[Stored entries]
● ● ●
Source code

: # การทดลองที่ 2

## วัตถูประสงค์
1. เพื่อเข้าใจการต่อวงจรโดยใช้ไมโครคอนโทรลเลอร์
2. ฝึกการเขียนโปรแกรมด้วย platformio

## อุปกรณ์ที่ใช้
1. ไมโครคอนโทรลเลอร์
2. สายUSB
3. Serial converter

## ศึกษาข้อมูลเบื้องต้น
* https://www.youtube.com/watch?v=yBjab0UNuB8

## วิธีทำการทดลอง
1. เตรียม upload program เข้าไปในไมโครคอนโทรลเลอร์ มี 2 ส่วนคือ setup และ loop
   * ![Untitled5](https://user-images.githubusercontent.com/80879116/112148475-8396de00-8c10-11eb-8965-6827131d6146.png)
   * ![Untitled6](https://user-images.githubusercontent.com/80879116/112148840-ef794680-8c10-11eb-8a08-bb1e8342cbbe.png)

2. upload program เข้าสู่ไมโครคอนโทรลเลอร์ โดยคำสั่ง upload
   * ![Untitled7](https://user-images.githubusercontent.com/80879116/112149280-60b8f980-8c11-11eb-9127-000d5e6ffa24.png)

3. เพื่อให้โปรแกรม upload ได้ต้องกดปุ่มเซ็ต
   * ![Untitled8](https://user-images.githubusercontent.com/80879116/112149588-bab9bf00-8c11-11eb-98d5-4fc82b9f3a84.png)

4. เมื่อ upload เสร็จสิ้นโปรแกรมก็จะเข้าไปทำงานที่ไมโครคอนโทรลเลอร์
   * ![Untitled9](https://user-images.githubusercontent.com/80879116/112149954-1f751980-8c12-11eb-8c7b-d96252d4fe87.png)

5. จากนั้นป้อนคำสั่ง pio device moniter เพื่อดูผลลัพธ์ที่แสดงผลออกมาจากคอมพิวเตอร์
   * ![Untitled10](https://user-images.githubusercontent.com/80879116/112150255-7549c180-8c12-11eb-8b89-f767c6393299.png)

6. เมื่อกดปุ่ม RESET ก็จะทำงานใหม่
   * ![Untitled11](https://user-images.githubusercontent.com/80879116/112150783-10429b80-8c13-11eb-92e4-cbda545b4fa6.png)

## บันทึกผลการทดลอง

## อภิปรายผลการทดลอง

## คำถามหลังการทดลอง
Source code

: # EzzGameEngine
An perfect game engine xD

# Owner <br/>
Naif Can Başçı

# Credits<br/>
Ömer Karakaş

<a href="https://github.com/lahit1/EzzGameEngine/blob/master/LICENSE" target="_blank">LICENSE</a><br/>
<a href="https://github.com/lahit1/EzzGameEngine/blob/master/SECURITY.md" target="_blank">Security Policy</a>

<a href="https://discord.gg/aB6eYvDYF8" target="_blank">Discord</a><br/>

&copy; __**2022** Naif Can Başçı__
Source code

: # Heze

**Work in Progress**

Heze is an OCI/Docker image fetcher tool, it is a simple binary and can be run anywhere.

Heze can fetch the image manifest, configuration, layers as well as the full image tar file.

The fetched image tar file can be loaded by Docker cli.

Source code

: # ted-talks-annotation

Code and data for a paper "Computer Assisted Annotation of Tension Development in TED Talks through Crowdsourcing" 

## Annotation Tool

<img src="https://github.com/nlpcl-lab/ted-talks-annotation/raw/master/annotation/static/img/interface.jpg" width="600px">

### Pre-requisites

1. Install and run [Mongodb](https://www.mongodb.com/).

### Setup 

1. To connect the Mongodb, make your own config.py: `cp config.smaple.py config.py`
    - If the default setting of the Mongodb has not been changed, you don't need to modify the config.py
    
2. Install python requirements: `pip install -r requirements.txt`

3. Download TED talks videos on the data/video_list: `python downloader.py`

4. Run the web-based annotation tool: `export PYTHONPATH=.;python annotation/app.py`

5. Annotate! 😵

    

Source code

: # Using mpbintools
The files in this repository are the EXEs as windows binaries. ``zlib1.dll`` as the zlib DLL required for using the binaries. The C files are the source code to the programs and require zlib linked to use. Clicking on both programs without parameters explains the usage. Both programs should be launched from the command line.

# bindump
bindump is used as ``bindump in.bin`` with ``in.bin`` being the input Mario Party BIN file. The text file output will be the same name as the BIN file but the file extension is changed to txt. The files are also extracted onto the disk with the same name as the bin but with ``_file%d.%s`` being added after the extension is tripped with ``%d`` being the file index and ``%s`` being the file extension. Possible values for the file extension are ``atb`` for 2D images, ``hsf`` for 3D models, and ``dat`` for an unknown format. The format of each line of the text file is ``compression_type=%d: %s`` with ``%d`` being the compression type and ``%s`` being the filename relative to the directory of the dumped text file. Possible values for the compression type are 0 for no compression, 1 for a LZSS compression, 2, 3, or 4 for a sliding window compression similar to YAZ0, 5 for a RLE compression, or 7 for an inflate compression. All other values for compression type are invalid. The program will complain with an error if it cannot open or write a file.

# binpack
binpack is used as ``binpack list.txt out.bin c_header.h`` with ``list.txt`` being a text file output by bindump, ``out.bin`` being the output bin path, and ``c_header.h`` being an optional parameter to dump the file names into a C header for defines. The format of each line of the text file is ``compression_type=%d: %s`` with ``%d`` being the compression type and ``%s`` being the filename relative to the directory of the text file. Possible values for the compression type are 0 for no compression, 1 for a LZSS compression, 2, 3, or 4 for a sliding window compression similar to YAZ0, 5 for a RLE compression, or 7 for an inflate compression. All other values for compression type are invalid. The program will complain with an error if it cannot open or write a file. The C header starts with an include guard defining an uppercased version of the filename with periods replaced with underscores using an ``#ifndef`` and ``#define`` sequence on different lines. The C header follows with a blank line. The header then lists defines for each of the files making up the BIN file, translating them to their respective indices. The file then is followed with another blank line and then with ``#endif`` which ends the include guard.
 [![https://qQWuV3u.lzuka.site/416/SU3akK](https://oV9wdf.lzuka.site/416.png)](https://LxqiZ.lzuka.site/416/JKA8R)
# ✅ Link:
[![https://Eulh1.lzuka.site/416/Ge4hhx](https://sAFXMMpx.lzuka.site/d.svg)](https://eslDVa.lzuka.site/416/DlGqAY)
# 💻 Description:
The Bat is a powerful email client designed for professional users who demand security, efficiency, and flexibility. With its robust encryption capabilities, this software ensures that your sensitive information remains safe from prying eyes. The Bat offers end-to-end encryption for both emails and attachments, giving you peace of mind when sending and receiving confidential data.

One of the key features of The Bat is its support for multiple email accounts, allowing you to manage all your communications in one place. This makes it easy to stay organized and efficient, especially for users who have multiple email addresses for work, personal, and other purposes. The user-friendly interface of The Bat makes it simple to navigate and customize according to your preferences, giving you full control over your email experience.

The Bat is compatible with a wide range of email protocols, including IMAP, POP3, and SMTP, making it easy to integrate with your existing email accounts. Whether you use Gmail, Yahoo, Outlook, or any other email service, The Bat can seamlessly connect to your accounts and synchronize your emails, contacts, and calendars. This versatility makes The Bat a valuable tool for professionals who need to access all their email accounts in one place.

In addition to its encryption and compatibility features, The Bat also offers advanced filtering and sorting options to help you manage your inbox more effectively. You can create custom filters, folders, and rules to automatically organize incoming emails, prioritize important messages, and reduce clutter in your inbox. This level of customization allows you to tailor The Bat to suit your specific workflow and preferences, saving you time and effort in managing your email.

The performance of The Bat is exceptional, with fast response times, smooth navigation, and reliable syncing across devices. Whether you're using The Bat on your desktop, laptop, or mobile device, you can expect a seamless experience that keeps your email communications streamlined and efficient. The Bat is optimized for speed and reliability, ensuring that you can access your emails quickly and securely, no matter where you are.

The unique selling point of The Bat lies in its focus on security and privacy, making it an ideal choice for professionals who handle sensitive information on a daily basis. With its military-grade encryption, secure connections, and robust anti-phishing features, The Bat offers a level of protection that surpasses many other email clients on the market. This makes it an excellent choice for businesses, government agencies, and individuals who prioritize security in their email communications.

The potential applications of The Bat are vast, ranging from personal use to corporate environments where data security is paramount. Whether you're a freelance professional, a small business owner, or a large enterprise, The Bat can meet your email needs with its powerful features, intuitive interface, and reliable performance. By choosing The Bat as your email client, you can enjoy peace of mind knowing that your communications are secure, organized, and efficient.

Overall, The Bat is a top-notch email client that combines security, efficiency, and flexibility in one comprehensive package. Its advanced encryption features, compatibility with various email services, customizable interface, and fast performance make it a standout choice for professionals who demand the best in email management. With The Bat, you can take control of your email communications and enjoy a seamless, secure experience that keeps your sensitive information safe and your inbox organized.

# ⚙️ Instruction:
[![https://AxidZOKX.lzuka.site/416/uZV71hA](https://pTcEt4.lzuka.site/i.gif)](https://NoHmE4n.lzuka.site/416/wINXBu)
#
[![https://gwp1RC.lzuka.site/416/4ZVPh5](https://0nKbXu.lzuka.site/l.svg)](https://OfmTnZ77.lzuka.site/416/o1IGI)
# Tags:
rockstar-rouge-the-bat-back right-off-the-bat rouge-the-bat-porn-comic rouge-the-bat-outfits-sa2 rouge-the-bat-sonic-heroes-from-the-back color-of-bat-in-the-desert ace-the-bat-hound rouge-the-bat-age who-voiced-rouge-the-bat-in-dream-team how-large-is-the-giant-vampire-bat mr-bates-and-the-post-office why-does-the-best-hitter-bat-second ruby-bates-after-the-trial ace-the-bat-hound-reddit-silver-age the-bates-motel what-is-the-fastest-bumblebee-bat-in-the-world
● ● ●
- **Problem requirements**: Look above and return each line of the records exactly, from the very first through the line with "5. จากนั้นป้อนคำสั่ง pio", both included.

- **Completed exercise**:
Source code

: # การทดลองที่ 2

## วัตถูประสงค์
1. เพื่อเข้าใจการต่อวงจรโดยใช้ไมโครคอนโทรลเลอร์
2. ฝึกการเขียนโปรแกรมด้วย platformio

## อุปกรณ์ที่ใช้
1. ไมโครคอนโทรลเลอร์
2. สายUSB
3. Serial converter

## ศึกษาข้อมูลเบื้องต้น
* https://www.youtube.com/watch?v=yBjab0UNuB8

## วิธีทำการทดลอง
1. เตรียม upload program เข้าไปในไมโครคอนโทรลเลอร์ มี 2 ส่วนคือ setup และ loop
   * ![Untitled5](https://user-images.githubusercontent.com/80879116/112148475-8396de00-8c10-11eb-8965-6827131d6146.png)
   * ![Untitled6](https://user-images.githubusercontent.com/80879116/112148840-ef794680-8c10-11eb-8a08-bb1e8342cbbe.png)

2. upload program เข้าสู่ไมโครคอนโทรลเลอร์ โดยคำสั่ง upload
   * ![Untitled7](https://user-images.githubusercontent.com/80879116/112149280-60b8f980-8c11-11eb-9127-000d5e6ffa24.png)

3. เพื่อให้โปรแกรม upload ได้ต้องกดปุ่มเซ็ต
   * ![Untitled8](https://user-images.githubusercontent.com/80879116/112149588-bab9bf00-8c11-11eb-98d5-4fc82b9f3a84.png)

4. เมื่อ upload เสร็จสิ้นโปรแกรมก็จะเข้าไปทำงานที่ไมโครคอนโทรลเลอร์
   * ![Untitled9](https://user-images.githubusercontent.com/80879116/112149954-1f751980-8c12-11eb-8c7b-d96252d4fe87.png)

5. จากนั้นป้อนคำสั่ง pio device moniter เพื่อดูผลลัพธ์ที่แสดงผลออกมาจากคอมพิวเตอร์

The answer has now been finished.